One thing the Wolverines have been working on is being more physical defensively. They do not foul often, which is standard for Beilein’s teams; only eight teams in the country foul less per possession. Of course, simply fouling more would not solve Michigan’s problems. But when teams are driving to the basket with ease, taking more risks—bumping a penetrator with your chest, attempting to block a shot at the rim—in the hopes of getting more stops could be advantageous.
“We’ve gone the other way with a couple of our guys that they virtually never foul and instead give up layups,” Beilein said. “That’s a tough thing. Mark (Donnal) and Moe (Wagner) and DJ (Wilson) have been foul prone in the past. Now they’re not. That’s not necessarily good. Just being more physical and taking that chance. … When a guy’s shooting the ball and you’re really physical with him and get a foul, big deal. But you just can’t sit and watch a guy shoot.”

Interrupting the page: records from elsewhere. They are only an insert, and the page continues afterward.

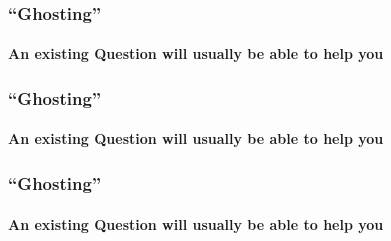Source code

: \documentclass{beamer}
\begin{document}
  \begin{frame}  
    \frametitle{``Ghosting''}
    \framesubtitle{An existing Question will usually be able to help you}
    
    \begin{center}
     
      
    \end{center}  
  \end{frame}
  \begin{frame}  
    \frametitle{``Ghosting''}
    \framesubtitle{An existing Question will usually be able to help you}
    
    \begin{center}
     
      
    \end{center}  
  \end{frame}
  \begin{frame}  
    \frametitle{``Ghosting''}
    \framesubtitle{An existing Question will usually be able to help you}
    
    \begin{center}
     
      
    \end{center}  
  \end{frame}
\end{document}
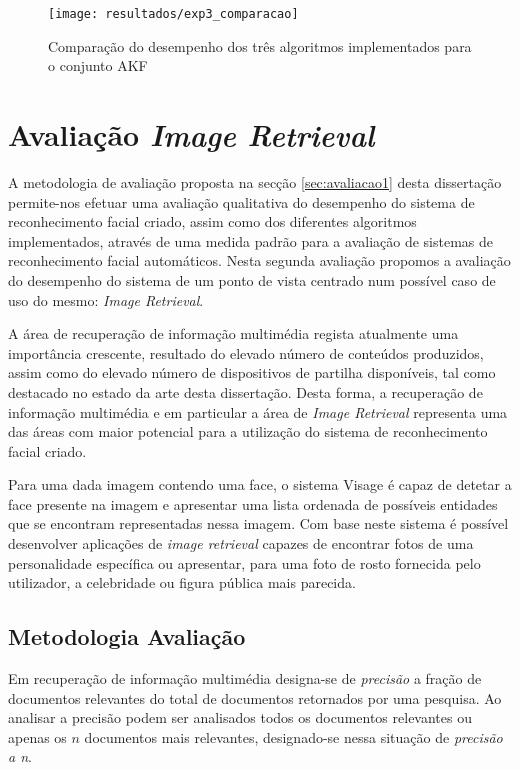 \begin{figure}[ht]
  \begin{center}
    \leavevmode
    \texttt{[image: resultados/exp3\_comparacao]}
    \caption{Comparação do desempenho dos três algoritmos implementados para o conjunto AKF}
    \label{fig:exp3_comaparacao}
  \end{center}
\end{figure}

\section{Avaliação \textit{Image Retrieval}} \label{sec:avaliacao2}
A metodologia de avaliação proposta na secção \ref{sec:avaliacao1} desta dissertação permite-nos efetuar uma avaliação qualitativa do desempenho do sistema de reconhecimento facial criado, assim como dos diferentes algoritmos implementados, através de uma medida padrão para a avaliação de sistemas de reconhecimento facial automáticos. Nesta segunda avaliação propomos a avaliação do desempenho do sistema de um ponto de vista centrado num possível caso de uso do mesmo: \textit{Image Retrieval}.

A área de recuperação de informação multimédia regista atualmente uma importância crescente, resultado do elevado número de conteúdos produzidos, assim como do elevado número de dispositivos de partilha disponíveis, tal como destacado no estado da arte desta dissertação. Desta forma, a recuperação de informação multimédia e em particular a área de \textit{Image Retrieval} representa uma das áreas com maior potencial para a utilização do sistema de reconhecimento facial criado.

Para uma dada imagem contendo uma face, o sistema Visage é capaz de detetar a face presente na imagem e apresentar uma lista ordenada de possíveis entidades que se encontram representadas nessa imagem. Com base neste sistema é possível desenvolver aplicações de \textit{image retrieval} capazes de encontrar fotos de uma personalidade específica ou apresentar, para uma foto de rosto fornecida pelo utilizador, a celebridade ou figura pública mais parecida.

\subsection{Metodologia Avaliação}
Em recuperação de informação multimédia designa-se de \textit{precisão} a fração de documentos relevantes do total de documentos retornados por uma pesquisa. Ao analisar a precisão podem ser analisados todos os documentos relevantes ou apenas os $n$ documentos mais relevantes, designado-se nessa situação de \textit{precisão a n}.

Although Derrick Walton has gotten into some first half foul trouble the last couple of games, he and Zak Irvin each commit fewer than two fouls per 40 minutes. Too many of Wagner’s fouls are cheap, where his man isn’t in the act of shooting. Wilson has been charged with just one foul total over the past three games.
It’s a fine line, and Beilein—who favors skill over brawn in recruiting to begin with—has said developing physical play is a two-step process: First, the players have to get stronger. Secondly, they have to realize they’re stronger.
“You used to be skinny, you used to be weak. You’re not anymore,” Beilein reminds his players. “So you can play like it.”
Wagner agrees. “I think in general the physical thing has a lot to do with mindset rather than just gaining weight and body development,”he said. “It just takes some time to understand what you can do with your body and how to be physical without fouling. I’m obviously still in the process of that.”
Wisconsin is a veteran team that plays really well together. Like Michigan, the Badgers often have several shooters on the floor. A key difference is that Wisconsin has a major low-post threat in Ethan Happ. The redshirt sophomore was a 6’2″ point guard his first year of high school; now he’s 6’10” and plays with his back to the basket. He’s got great footwork and can pass out of the post.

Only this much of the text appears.